ABOUT THIS TASK:
Search the entries for the word "lesssim". Copy each line in which it is found.

STUDY MATERIAL:
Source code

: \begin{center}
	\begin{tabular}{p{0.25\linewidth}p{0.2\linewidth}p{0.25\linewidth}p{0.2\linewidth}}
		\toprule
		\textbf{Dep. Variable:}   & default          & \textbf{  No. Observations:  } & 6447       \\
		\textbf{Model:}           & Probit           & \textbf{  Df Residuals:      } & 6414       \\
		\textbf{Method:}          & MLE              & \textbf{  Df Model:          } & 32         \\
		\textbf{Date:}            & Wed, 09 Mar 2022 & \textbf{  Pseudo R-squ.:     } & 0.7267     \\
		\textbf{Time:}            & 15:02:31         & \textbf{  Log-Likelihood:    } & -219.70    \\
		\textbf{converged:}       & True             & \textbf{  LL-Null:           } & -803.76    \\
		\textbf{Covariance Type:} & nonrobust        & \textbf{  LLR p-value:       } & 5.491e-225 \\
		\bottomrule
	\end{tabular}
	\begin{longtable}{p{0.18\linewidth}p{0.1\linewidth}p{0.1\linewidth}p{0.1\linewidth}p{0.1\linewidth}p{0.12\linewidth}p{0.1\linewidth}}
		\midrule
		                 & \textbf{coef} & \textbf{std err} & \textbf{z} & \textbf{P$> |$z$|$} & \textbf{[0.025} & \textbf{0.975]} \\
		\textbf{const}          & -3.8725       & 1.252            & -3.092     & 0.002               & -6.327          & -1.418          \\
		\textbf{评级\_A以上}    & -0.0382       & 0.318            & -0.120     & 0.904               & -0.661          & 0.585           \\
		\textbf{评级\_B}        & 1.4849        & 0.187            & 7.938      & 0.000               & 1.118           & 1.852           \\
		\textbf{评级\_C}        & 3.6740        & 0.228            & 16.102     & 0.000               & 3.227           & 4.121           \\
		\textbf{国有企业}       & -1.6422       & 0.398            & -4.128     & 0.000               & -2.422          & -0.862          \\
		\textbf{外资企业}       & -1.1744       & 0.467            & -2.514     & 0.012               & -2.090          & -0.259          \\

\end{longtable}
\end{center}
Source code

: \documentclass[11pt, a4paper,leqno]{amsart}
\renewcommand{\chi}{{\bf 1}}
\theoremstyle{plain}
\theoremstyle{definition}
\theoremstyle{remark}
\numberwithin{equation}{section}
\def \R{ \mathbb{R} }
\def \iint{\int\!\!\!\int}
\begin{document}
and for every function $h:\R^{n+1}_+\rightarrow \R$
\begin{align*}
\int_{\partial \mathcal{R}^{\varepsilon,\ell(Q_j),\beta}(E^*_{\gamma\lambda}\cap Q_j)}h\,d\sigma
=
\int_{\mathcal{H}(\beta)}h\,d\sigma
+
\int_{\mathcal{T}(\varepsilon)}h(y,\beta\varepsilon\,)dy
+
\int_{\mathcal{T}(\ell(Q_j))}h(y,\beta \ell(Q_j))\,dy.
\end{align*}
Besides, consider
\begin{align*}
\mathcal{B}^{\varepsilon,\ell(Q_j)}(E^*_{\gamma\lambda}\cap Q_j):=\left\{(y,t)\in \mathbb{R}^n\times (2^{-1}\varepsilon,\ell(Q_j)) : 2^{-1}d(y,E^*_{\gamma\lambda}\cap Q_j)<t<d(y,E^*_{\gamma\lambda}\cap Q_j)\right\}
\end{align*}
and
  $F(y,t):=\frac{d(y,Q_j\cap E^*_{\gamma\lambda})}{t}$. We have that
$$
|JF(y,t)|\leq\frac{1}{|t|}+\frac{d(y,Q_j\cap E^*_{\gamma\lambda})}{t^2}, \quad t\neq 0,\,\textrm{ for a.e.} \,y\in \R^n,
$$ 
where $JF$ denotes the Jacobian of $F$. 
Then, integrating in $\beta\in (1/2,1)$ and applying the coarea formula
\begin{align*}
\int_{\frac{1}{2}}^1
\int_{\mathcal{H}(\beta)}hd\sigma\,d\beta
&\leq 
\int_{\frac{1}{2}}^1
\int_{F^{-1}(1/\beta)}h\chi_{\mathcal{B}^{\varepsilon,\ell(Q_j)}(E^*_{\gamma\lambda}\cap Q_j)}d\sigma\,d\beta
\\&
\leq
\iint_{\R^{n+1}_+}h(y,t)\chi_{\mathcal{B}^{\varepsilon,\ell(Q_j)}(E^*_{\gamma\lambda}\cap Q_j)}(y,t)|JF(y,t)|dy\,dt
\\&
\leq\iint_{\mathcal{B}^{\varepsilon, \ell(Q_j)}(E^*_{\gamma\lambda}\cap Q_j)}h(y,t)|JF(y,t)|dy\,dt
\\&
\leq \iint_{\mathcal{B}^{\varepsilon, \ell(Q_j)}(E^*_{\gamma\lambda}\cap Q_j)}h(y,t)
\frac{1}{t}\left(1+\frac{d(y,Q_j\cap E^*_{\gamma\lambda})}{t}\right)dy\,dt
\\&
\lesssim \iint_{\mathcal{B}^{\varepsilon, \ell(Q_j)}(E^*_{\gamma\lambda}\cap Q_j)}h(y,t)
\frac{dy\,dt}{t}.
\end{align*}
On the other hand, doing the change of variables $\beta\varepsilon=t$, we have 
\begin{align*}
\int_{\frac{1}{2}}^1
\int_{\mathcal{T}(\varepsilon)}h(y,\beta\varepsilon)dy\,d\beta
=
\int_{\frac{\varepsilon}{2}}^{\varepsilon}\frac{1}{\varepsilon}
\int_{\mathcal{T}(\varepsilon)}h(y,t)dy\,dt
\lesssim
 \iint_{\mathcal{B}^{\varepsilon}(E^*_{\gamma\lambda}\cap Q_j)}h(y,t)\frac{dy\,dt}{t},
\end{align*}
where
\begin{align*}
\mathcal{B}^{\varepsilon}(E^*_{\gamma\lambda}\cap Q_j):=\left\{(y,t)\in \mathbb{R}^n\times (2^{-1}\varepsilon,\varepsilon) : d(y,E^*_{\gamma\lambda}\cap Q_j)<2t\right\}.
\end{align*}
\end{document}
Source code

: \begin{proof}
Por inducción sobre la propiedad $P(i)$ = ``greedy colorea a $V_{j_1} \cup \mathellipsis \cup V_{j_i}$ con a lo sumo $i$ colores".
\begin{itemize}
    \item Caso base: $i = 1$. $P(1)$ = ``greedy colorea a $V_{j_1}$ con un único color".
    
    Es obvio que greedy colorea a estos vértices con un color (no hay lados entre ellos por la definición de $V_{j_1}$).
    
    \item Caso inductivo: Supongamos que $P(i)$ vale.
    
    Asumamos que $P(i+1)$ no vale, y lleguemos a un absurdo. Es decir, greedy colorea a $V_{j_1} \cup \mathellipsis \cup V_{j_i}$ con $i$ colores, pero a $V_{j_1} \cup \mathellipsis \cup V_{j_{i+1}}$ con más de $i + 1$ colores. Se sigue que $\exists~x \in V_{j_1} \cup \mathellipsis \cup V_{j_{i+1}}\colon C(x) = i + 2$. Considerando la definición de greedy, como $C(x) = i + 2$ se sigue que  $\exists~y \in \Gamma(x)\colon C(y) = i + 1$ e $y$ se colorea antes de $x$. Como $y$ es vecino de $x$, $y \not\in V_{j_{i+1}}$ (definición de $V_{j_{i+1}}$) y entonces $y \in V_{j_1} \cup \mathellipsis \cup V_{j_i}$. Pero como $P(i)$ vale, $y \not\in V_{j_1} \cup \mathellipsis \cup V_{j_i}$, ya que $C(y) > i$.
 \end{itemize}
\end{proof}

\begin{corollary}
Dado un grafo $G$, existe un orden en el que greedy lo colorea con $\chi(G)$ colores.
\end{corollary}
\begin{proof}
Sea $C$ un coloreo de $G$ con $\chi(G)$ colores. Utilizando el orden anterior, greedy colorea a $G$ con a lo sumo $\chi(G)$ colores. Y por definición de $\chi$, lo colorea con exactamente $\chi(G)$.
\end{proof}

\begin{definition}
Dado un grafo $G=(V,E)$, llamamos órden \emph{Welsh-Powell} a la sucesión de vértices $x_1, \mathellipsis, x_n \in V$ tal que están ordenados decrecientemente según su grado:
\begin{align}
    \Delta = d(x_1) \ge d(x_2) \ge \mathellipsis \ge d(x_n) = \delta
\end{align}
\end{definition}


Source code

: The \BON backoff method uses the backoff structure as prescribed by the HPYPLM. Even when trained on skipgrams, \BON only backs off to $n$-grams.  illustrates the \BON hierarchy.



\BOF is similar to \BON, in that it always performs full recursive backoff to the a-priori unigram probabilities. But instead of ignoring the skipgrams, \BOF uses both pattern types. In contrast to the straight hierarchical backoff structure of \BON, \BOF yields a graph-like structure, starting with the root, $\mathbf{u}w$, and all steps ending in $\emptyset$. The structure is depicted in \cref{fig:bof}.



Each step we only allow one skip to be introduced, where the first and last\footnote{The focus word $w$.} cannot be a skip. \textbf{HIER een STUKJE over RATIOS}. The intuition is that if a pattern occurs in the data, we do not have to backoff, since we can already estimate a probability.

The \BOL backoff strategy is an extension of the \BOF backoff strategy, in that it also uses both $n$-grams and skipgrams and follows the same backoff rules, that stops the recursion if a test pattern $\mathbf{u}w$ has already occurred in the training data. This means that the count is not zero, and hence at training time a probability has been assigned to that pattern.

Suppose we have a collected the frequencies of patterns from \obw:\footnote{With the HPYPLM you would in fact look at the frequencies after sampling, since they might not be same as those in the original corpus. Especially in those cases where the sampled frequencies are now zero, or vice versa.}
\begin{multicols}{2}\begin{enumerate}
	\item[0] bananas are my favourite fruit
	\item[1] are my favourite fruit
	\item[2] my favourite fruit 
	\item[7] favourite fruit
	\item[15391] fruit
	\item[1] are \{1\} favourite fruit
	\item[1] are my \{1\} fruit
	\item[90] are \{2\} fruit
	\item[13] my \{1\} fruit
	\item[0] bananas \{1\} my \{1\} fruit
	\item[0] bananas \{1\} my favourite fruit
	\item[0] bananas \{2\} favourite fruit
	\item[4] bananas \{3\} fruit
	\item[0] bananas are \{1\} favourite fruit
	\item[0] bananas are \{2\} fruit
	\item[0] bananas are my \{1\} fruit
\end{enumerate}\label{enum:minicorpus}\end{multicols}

SOLUTION TO THE EXERCISE:
\lesssim \iint_{\mathcal{B}^{\varepsilon, \ell(Q_j)}(E^*_{\gamma\lambda}\cap Q_j)}h(y,t)
\lesssim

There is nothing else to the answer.